Correlation Between Biogen and Omeros
Can any of the company-specific risk be diversified away by investing in both Biogen and Omeros at the same time? Although using a correlation coefficient on its own may not help to predict future stock returns, this module helps to understand the diversifiable risk of combining Biogen and Omeros into the same portfolio, which is an essential part of the fundamental portfolio management process.
By analyzing existing cross correlation between Biogen Inc and Omeros, you can compare the effects of market volatilities on Biogen and Omeros and check how they will diversify away market risk if combined in the same portfolio for a given time horizon. You can also utilize pair trading strategies of matching a long position in Biogen with a short position of Omeros. Check out your portfolio center. Please also check ongoing floating volatility patterns of Biogen and Omeros.
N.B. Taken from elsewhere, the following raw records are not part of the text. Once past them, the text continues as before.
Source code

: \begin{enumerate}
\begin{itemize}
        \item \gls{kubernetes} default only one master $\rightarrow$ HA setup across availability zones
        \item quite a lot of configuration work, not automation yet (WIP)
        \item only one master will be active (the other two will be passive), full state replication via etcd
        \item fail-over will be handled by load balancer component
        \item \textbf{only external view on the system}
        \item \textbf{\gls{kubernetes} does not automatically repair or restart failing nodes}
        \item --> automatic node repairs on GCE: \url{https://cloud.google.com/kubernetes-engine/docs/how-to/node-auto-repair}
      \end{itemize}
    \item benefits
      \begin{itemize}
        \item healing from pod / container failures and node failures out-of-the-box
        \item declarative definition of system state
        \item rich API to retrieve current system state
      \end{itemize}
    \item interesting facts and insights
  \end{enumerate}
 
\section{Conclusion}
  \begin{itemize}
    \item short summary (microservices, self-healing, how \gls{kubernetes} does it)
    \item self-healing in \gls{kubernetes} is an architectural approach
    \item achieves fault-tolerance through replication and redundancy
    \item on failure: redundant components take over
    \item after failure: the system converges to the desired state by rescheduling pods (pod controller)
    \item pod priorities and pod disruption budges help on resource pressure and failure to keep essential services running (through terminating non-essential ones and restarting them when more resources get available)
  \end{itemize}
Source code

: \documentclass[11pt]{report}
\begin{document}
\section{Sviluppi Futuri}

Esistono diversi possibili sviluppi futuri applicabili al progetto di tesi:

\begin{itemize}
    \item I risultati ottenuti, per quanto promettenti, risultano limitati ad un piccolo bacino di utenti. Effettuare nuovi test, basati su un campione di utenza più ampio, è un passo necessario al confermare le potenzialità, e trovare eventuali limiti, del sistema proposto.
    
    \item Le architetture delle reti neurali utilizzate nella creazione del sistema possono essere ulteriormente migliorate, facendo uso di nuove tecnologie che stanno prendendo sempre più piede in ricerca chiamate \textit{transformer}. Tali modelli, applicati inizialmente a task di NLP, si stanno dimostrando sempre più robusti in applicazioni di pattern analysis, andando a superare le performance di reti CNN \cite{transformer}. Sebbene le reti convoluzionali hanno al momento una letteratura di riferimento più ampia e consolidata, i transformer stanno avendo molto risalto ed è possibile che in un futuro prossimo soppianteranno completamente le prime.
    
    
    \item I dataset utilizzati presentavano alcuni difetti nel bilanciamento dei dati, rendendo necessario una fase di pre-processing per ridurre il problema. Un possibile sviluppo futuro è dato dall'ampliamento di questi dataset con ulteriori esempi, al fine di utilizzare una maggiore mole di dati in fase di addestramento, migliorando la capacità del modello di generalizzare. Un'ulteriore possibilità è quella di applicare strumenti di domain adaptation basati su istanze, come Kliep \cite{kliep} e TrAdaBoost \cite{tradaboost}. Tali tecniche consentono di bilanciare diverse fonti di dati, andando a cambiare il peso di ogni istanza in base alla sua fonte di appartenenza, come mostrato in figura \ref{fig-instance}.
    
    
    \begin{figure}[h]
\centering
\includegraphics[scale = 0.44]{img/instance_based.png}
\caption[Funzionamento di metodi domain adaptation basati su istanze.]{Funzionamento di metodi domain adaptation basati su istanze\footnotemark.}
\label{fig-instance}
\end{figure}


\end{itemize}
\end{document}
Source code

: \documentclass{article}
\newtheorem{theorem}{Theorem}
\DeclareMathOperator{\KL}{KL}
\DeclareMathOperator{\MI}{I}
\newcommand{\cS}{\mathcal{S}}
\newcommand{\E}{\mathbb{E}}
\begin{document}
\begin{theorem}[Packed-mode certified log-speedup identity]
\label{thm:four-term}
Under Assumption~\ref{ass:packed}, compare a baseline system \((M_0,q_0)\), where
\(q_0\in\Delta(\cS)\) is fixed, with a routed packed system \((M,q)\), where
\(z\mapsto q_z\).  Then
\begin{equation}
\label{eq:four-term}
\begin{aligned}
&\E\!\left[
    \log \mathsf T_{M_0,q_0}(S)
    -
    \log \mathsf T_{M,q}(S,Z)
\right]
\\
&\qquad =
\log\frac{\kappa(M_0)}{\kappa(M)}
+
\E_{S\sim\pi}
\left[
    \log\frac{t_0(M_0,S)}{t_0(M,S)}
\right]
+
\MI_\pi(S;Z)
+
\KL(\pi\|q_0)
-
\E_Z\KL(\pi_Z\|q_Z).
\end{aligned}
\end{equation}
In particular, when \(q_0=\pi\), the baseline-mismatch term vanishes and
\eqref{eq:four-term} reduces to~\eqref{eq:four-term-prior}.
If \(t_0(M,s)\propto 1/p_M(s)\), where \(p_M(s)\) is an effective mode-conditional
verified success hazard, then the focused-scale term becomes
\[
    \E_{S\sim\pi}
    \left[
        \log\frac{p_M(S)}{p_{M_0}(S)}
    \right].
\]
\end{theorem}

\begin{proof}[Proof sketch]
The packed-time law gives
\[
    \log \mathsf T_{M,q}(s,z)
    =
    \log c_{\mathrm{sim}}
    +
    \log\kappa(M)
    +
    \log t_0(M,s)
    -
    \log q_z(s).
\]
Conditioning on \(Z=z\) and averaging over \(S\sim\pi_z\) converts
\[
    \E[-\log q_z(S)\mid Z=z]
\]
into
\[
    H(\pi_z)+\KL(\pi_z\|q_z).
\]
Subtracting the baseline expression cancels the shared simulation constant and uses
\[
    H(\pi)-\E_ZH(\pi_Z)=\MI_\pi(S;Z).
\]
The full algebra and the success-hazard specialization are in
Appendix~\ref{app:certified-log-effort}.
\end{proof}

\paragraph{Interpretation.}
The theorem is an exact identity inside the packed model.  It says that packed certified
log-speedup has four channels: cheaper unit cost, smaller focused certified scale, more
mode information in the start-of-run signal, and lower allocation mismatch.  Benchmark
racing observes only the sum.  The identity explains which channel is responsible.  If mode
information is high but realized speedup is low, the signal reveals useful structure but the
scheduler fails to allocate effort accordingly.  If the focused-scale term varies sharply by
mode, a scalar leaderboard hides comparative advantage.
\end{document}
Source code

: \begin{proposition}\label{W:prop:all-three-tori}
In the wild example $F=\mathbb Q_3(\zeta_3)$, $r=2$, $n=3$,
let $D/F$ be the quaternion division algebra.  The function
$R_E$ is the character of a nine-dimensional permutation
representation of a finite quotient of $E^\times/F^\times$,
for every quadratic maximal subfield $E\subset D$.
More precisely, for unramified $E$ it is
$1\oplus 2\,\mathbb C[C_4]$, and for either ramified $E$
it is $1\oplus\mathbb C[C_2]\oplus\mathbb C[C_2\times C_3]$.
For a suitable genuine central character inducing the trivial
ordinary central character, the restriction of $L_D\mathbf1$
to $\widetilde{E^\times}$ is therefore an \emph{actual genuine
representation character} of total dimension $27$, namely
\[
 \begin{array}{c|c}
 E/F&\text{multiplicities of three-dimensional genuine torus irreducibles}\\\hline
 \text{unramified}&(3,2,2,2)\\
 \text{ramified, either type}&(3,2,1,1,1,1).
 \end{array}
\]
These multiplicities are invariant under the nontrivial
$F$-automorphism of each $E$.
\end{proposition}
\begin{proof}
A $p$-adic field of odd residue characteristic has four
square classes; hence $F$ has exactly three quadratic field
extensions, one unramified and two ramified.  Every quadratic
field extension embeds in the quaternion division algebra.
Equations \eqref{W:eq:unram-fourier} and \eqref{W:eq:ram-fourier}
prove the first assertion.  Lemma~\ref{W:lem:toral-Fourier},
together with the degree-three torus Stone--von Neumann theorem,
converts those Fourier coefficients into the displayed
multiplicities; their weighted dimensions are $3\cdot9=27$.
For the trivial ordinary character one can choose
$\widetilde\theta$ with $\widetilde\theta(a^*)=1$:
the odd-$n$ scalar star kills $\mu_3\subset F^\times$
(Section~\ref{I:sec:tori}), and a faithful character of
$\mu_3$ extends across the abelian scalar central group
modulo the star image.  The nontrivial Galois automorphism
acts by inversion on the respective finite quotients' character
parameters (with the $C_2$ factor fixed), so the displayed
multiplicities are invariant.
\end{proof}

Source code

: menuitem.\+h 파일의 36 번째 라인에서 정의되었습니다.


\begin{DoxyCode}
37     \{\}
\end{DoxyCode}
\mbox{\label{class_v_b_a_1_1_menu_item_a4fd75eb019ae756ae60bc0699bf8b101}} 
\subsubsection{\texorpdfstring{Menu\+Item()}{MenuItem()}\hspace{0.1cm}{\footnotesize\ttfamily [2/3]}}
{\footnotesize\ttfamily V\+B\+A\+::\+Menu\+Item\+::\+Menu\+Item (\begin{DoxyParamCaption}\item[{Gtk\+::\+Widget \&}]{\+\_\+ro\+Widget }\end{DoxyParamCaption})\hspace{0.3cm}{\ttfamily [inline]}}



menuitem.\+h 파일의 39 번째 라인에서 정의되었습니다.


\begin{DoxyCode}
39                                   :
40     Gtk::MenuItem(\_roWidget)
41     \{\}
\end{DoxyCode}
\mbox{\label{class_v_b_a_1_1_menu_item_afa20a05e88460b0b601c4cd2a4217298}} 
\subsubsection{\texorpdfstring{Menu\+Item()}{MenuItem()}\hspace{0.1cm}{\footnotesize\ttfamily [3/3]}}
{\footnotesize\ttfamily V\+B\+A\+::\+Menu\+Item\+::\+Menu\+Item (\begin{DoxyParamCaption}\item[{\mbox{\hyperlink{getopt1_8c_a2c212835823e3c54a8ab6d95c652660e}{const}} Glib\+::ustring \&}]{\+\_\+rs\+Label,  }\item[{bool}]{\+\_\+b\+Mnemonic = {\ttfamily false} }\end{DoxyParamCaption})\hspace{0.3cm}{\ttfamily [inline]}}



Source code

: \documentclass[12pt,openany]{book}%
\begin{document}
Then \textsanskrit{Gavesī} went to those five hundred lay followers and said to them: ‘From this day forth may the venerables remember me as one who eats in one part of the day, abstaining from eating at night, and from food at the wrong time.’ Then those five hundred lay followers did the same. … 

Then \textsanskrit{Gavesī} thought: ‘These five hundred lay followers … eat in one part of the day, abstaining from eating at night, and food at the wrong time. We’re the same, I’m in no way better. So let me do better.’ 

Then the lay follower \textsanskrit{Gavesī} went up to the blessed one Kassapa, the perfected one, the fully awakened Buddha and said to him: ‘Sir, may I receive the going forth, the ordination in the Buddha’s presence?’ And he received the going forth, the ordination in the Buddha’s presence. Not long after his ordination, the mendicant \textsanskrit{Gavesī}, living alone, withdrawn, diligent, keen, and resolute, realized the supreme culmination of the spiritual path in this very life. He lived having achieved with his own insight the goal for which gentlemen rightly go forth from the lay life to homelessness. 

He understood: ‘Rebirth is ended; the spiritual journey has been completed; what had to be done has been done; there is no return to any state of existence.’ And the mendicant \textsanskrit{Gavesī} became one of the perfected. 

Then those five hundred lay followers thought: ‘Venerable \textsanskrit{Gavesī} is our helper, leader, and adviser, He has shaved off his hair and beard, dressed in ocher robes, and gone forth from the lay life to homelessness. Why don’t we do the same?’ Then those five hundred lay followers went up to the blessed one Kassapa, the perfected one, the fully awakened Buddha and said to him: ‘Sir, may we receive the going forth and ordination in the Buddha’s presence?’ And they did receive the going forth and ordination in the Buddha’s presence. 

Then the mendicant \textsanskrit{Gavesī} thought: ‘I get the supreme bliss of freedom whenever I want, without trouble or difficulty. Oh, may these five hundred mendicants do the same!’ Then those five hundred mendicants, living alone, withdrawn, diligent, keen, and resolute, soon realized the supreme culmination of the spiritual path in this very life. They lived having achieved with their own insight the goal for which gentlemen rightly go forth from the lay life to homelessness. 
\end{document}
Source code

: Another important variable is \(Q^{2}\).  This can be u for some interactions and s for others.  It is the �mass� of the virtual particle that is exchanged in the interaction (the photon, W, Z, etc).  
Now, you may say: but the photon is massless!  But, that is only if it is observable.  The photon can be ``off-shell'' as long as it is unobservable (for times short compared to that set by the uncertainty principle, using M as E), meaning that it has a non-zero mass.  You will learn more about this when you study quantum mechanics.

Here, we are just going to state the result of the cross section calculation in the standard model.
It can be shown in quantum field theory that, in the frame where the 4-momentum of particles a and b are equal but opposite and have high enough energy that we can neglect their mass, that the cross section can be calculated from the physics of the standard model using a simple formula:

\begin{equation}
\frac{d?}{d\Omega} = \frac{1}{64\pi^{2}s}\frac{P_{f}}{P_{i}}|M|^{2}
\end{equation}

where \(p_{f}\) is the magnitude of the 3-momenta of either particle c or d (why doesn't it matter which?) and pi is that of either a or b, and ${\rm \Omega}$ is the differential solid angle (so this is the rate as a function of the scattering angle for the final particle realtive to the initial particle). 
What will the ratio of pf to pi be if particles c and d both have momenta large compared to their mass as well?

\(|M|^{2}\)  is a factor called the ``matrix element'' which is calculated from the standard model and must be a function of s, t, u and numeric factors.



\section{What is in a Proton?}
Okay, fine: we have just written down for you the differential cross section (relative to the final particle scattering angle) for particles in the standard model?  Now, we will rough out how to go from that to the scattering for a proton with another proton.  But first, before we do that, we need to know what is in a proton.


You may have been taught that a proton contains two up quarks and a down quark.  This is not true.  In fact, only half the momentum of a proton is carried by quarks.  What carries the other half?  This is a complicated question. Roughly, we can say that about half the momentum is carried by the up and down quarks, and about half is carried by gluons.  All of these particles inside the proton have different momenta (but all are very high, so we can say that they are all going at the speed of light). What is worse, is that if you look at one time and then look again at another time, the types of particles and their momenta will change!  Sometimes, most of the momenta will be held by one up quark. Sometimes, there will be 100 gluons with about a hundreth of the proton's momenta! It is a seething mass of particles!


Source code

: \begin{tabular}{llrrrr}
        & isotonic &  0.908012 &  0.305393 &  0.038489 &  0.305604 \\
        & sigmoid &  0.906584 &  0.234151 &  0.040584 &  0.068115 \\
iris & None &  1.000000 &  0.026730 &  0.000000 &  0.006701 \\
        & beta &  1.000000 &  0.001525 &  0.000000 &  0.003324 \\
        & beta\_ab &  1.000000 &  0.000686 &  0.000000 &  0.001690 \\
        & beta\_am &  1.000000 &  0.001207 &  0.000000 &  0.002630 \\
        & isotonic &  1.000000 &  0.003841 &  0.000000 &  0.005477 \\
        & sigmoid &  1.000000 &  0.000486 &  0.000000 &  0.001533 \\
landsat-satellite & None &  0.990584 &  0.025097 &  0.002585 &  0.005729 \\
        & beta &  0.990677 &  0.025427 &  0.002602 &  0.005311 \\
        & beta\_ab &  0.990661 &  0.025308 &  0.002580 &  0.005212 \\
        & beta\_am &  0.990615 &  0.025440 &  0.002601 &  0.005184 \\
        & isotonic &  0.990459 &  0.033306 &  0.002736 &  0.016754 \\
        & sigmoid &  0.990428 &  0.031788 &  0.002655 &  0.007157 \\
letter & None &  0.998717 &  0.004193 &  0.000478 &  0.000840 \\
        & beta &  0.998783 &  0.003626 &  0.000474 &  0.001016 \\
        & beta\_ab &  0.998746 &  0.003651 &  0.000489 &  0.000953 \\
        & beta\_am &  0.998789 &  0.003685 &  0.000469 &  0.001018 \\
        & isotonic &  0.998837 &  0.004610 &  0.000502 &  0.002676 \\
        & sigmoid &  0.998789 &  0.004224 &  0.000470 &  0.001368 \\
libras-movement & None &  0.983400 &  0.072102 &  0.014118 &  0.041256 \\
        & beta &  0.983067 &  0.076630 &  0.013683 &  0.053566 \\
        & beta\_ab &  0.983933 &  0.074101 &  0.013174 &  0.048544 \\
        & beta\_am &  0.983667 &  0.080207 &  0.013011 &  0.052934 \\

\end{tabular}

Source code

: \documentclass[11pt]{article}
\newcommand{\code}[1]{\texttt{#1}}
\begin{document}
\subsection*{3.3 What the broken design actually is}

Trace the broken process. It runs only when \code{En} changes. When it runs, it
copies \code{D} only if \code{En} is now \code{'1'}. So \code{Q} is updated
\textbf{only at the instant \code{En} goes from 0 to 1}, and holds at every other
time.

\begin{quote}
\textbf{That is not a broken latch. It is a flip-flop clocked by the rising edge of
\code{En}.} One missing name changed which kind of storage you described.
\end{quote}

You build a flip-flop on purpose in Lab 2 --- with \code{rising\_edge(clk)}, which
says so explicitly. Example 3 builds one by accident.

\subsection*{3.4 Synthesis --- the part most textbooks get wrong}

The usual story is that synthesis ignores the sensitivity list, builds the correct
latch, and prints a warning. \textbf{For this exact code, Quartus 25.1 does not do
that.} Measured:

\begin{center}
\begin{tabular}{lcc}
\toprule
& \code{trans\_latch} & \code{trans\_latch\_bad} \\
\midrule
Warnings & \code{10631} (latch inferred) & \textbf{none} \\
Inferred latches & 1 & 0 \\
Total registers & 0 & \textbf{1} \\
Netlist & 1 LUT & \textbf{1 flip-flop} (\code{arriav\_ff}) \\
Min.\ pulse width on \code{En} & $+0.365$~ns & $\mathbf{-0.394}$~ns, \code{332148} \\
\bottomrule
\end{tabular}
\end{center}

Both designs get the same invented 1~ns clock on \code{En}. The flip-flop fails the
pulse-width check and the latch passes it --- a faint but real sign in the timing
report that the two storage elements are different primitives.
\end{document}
Diversification Opportunities for Biogen and Omeros
Excellent diversification
The 3 months correlation between Biogen and Omeros is -0.65. Overlapping area represents the amount of risk that can be diversified away by holding Biogen Inc and Omeros in the same portfolio, assuming nothing else is changed. The correlation between historical prices or returns on Omeros and Biogen is a relative statistical measure of the degree to which these equity instruments tend to move together. The correlation coefficient measures the extent to which returns on Biogen Inc are associated (or correlated) with Omeros. Values of the correlation coefficient range from -1 to +1, where. The correlation of zero (0) is possible when the price movement of Omeros has no effect on the direction of Biogen i.e., Biogen and Omeros go up and down completely randomly.
Pair Corralation between Biogen and Omeros
Given the investment horizon of 90 days Biogen Inc is expected to generate 0.31 times more return on investment than Omeros. However, Biogen Inc is 3.28 times less risky than Omeros. It trades about -0.12 of its potential returns per unit of risk. Omeros is currently generating about -0.1 per unit of risk. If you would invest 15,000 in Biogen Inc on November 3, 2024 and sell it today you would lose (607.00) from holding Biogen Inc or give up 4.05% of portfolio value over 90 days.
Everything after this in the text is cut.